(Information given)

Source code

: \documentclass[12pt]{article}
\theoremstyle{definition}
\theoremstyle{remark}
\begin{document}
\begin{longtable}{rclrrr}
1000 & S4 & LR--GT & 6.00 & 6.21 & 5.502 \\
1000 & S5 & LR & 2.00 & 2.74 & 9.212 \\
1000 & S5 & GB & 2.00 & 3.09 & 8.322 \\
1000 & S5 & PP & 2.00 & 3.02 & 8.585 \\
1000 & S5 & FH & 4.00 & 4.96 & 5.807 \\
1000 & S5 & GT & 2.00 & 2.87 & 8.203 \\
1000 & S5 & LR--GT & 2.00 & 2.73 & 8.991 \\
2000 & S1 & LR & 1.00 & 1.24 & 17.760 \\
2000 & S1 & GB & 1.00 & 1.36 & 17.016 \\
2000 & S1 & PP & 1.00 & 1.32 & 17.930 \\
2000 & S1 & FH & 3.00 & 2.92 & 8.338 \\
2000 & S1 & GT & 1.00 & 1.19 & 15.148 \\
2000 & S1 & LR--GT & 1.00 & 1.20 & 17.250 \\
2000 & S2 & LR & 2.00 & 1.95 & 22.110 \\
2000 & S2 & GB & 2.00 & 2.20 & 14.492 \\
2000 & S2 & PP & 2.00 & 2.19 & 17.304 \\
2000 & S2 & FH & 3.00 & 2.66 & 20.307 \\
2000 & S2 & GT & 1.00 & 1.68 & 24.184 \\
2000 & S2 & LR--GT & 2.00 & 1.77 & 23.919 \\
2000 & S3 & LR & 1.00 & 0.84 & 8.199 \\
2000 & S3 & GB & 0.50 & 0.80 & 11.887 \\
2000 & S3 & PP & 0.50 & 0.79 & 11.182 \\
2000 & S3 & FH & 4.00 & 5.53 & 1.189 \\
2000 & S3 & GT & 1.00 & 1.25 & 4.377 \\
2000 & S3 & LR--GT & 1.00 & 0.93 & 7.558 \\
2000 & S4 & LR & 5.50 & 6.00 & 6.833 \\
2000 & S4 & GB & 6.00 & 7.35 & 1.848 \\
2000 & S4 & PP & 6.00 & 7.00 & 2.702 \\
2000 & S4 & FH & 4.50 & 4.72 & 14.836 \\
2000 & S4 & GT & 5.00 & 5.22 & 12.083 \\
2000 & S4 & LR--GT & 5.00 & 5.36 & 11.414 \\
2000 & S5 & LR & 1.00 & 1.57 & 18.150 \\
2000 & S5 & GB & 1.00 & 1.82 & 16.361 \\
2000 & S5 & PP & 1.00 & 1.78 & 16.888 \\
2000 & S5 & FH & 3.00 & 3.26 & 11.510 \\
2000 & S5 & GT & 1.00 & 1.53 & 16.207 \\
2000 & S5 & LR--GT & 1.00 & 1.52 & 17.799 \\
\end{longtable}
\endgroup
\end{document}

(End Information given)

What is expected
Please write out the lines that run from the one with "2000 & S5 & GT & 1.00 & 1.53 & 16.207 \\" to the end of the records, both included, exactly as they appear.

Solution to this problem
2000 & S5 & GT & 1.00 & 1.53 & 16.207 \\
2000 & S5 & LR--GT & 1.00 & 1.52 & 17.799 \\
\end{longtable}
\endgroup
\end{document}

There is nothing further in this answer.